纹月被突如其来的掌掴惊吓,同时因为疼痛而双眼迅速泛泪。
南云原先也吃了一惊,但随即又忍不住勾唇轻嘲:「就这样啊?两条命,那她可真是捡到大便宜了。」
「我只是聊表我的心意。至於她能不能继续躲过惩罚,就看她自己的运气。」朱琬萍搓搓自己因为用力过猛而微微痛麻的手掌。
「你怎麽知道竹太是她杀的,而不是我动的手?」南云一副好奇宝宝的模样。
「劝我别回来的时候你说过,你杀了侍卫与药童,这笔帐会记在我头上。既然你都坦承了自己的犯行,当然也就没必要刻意对竹太不认帐,你没说,我就相信你没做。」
朱琬萍回头看着南云,那眼神满满的谴责:「对一个孩子你也下手,你也真的是王八蛋一个!如果不是要利用你帮我逃出这里,我也很想呼你几个巴掌聊表心意。」
「怎麽说……」南云蓦然感到心虚,「我现在都来帮你了,功过也该相抵了吧?」
「这是你欠我的。」朱琬萍一脸的不以为然,「你不跟她搅和,会有现在这堆事?」
南云其实也莫名的觉得自己害了朱琬萍,所以摸摸鼻子立刻住嘴了。
朱琬萍重新看着纹月说道:「没有特别防备你,是我自己疏忽,这个蠢我得认,但是你找我麻烦,说甚麽我都要回敬你一下。不过,你的兴风作浪倒也让我认清楚了一些事实,看在这个份上,就给你一个死里逃生的机会吧。」
朱琬萍爬上石板,拨开床边角落的乾草,拿出原本掩藏其中的一柄金簪,缓缓插进纹月的发髻上:「……你想要的,跟我要的不一样,你实在不需要用这麽残忍的手段来争。」
「……」纹月再次瞠目结舌的瞪着眼前的女子。
「不过,既然你为了争,不惜下重手的往自己身上捅刀,甚至连自己的亲姊姊都下得了手,那我就姑且祝福你一下——」
作势理了理纹月那微乱的发鬓,朱琬萍笑不着眼:「愿你的丧尽天良,能保你顺利拿到你要的。一代新人换旧人、长江後浪推前浪,但愿你这『转眼前浪』不会太快死在沙滩上。」
望着那两人迅速离开石牢的背影,纹月再次奋力挣扎无果之後,颓然的侧倒在地气得双眼激红,同时自心底深处窜起一股寒意……
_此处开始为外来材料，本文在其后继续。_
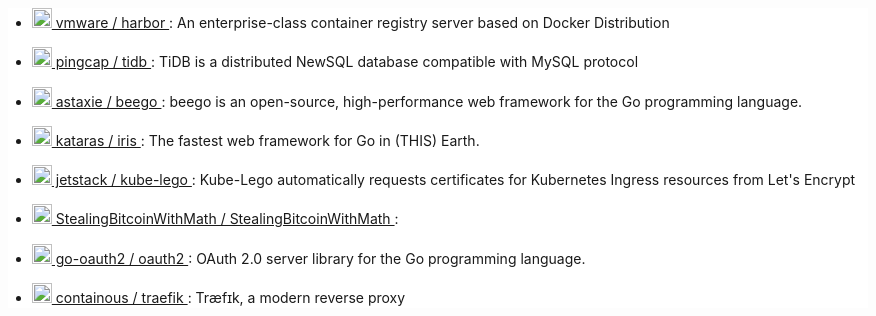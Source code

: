 * <img src='https://avatars1.githubusercontent.com/u/5027302?v=3&s=40' height='20' width='20'>[
      vmware
      /
      harbor
](https://github.com/vmware/harbor): 
      An enterprise-class container registry server based on Docker Distribution
    
* <img src='https://avatars1.githubusercontent.com/u/1192573?v=3&s=40' height='20' width='20'>[
      pingcap
      /
      tidb
](https://github.com/pingcap/tidb): 
      TiDB is a distributed NewSQL database compatible with MySQL protocol 
    
* <img src='https://avatars0.githubusercontent.com/u/233907?v=3&s=40' height='20' width='20'>[
      astaxie
      /
      beego
](https://github.com/astaxie/beego): 
      beego is an open-source, high-performance web framework for the Go programming language.
    
* <img src='https://avatars0.githubusercontent.com/u/2321588?v=3&s=40' height='20' width='20'>[
      kataras
      /
      iris
](https://github.com/kataras/iris): 
      The fastest web framework for Go in (THIS) Earth.
    
* <img src='https://avatars0.githubusercontent.com/u/223048?v=3&s=40' height='20' width='20'>[
      jetstack
      /
      kube-lego
](https://github.com/jetstack/kube-lego): 
      Kube-Lego automatically requests certificates for Kubernetes Ingress resources from Let's Encrypt
    
* <img src='https://avatars1.githubusercontent.com/u/1225294?v=3&s=40' height='20' width='20'>[
      StealingBitcoinWithMath
      /
      StealingBitcoinWithMath
](https://github.com/StealingBitcoinWithMath/StealingBitcoinWithMath): 
* <img src='https://avatars2.githubusercontent.com/u/9126334?v=3&s=40' height='20' width='20'>[
      go-oauth2
      /
      oauth2
](https://github.com/go-oauth2/oauth2): 
      OAuth 2.0 server library for the Go programming language.
    
* <img src='https://avatars2.githubusercontent.com/u/6207234?v=3&s=40' height='20' width='20'>[
      containous
      /
      traefik
](https://github.com/containous/traefik): 
      Træfɪk, a modern reverse proxy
原来自己以为的步步为营,竟然只是基於她不屑跟自己对手?
原来自己努力营造维护的名誉、汲汲谋取的宝座,甚至是她不放在心上的可有可无?
她是真的看出了她的图谋与计画,却连拆穿她都不屑,只因自己被她视作猴戏那般不用入眼,所以根本毋须计较?
她甚至还能反将一军的利用自己找来南云薰帮她脱逃——
眼泪滑出了纹月赤红的眼眶。
是怎会不如人的不甘,是筹谋未果的颓丧,是勾心斗角的难安,是被彻底轻视的忿怨,是……
惊觉自己或许就要大祸临头的恐慌!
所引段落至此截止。